Before Hawking’s talk, all cosmological origin stories, scientific or theological, had invited the rejoinder, “What happened before that?” The Big Bang theory, for instance — pioneered 50 years before Hawking’s lecture by the Belgian physicist and Catholic priest Georges Lemaître, who later served as president of the Vatican’s academy of sciences — rewinds the expansion of the universe back to a hot, dense bundle of energy. But where did the initial energy come from?
The Big Bang theory had other problems. Physicists understood that an expanding bundle of energy would grow into a crumpled mess rather than the huge, smooth cosmos that modern astronomers observe. In 1980, the year before Hawking’s talk, the cosmologist Alan Guth realized that the Big Bang’s problems could be fixed with an add-on: an initial, exponential growth spurt known as cosmic inflation, which would have rendered the universe huge, smooth and flat before gravity had a chance to wreck it. Inflation quickly became the leading theory of our cosmic origins. Yet the issue of initial conditions remained: What was the source of the minuscule patch that allegedly ballooned into our cosmos, and of the potential energy that inflated it?
Hawking, in his brilliance, saw a way to end the interminable groping backward in time: He proposed that there’s no end, or beginning, at all. According to the record of the Vatican conference, the Cambridge physicist, then 39 and still able to speak with his own voice, told the crowd, “There ought to be something very special about the boundary conditions of the universe, and what can be more special than the condition that there is no boundary?”

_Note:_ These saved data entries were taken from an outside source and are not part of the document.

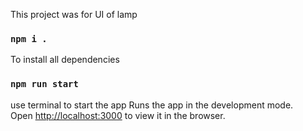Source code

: This project was for UI of lamp

### `npm i .`

To install all dependencies

### `npm run start`

use terminal to start the app
Runs the app in the development mode.<br />
Open [http://localhost:3000](http://localhost:3000) to view it in the browser.
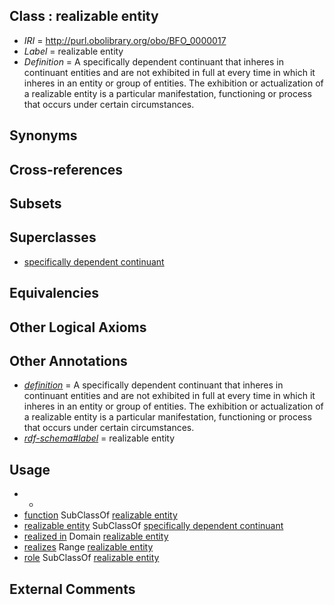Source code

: 
## Class : realizable entity

 * *IRI* = http://purl.obolibrary.org/obo/BFO_0000017
 * *Label* = realizable entity
 * *Definition* = A specifically dependent continuant  that inheres in continuant  entities and are not exhibited in full at every time in which it inheres in an entity or group of entities. The exhibition or actualization of a realizable entity is a particular manifestation, functioning or process that occurs under certain circumstances.

## Synonyms


## Cross-references


## Subsets


## Superclasses

 * [specifically dependent continuant](../../BFO/20/BFO_0000020.md)

## Equivalencies


## Other Logical Axioms


## Other Annotations

 * *[definition](../../IAO/15/IAO_0000115.md)* = A specifically dependent continuant  that inheres in continuant  entities and are not exhibited in full at every time in which it inheres in an entity or group of entities. The exhibition or actualization of a realizable entity is a particular manifestation, functioning or process that occurs under certain circumstances.
 * *[rdf-schema#label](../../el/rdf-schema#label.md)* = realizable entity

## Usage

 * -
 * [function](../../BFO/34/BFO_0000034.md) SubClassOf [realizable entity](../../BFO/17/BFO_0000017.md)
 * [realizable entity](../../BFO/17/BFO_0000017.md) SubClassOf [specifically dependent continuant](../../BFO/20/BFO_0000020.md)
 * [realized in](../../BFO/54/BFO_0000054.md) Domain [realizable entity](../../BFO/17/BFO_0000017.md)
 * [realizes](../../BFO/55/BFO_0000055.md) Range [realizable entity](../../BFO/17/BFO_0000017.md)
 * [role](../../BFO/23/BFO_0000023.md) SubClassOf [realizable entity](../../BFO/17/BFO_0000017.md)

## External Comments

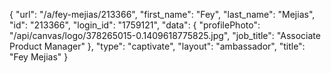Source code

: {
    "url": "\/a\/fey-mejias\/213366",
    "first_name": "Fey",
    "last_name": "Mejias",
    "id": "213366",
    "login_id": "1759121",
    "data": {
        "profilePhoto": "\/api\/canvas\/logo\/378265015-0.1409618775825.jpg",
        "job_title": "Associate Product Manager"
    },
    "type": "captivate",
    "layout": "ambassador",
    "title": "Fey Mejias"
}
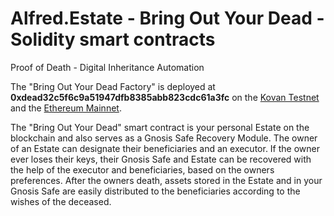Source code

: # Alfred.Estate - Bring Out Your Dead - Solidity smart contracts

Proof of Death - Digital Inheritance Automation

The "Bring Out Your Dead Factory" is deployed at **0xdead32c5f6c9a51947dfb8385abb823cdc61a3fc** on the [Kovan Testnet](https://kovan.etherscan.io/address/0xdead32c5f6c9a51947dfb8385abb823cdc61a3fc) and the [Ethereum Mainnet](https://etherscan.io/address/0xdead32c5f6c9a51947dfb8385abb823cdc61a3fc).

The "Bring Out Your Dead" smart contract is your personal Estate on the blockchain and also serves as a Gnosis Safe Recovery Module.  The owner of an Estate can designate their beneficiaries and an executor.  If the owner ever loses their keys, their Gnosis Safe and Estate can be recovered with the help of the executor and beneficiaries, based on the owners preferences.  After the owners death, assets stored in the Estate and in your Gnosis Safe are easily distributed to the beneficiaries according to the wishes of the deceased.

The “no-boundary proposal,” which Hawking and his frequent collaborator, James Hartle, fully formulated in a 1983 paper, envisions the cosmos having the shape of a shuttlecock. Just as a shuttlecock has a diameter of zero at its bottommost point and gradually widens on the way up, the universe, according to the no-boundary proposal, smoothly expanded from a point of zero size. Hartle and Hawking derived a formula describing the whole shuttlecock — the so-called “wave function of the universe” that encompasses the entire past, present and future at once — making moot all contemplation of seeds of creation, a creator, or any transition from a time before.
“Asking what came before the Big Bang is meaningless, according to the no-boundary proposal, because there is no notion of time available to refer to,” Hawking said in another lecture at the Pontifical Academy in 2016, a year and a half before his death. “It would be like asking what lies south of the South Pole.”
Hartle and Hawking’s proposal radically reconceptualized time. Each moment in the universe becomes a cross-section of the shuttlecock; while we perceive the universe as expanding and evolving from one moment to the next, time really consists of correlations between the universe’s size in each cross-section and other properties — particularly its entropy, or disorder. Entropy increases from the cork to the feathers, aiming an emergent arrow of time. Near the shuttlecock’s rounded-off bottom, though, the correlations are less reliable; time ceases to exist and is replaced by pure space. As Hartle, now 79 and a professor at the University of California, Santa Barbara, explained it by phone recently, “We didn’t have birds in the very early universe; we have birds later on. … We didn’t have time in the early universe, but we have time later on.”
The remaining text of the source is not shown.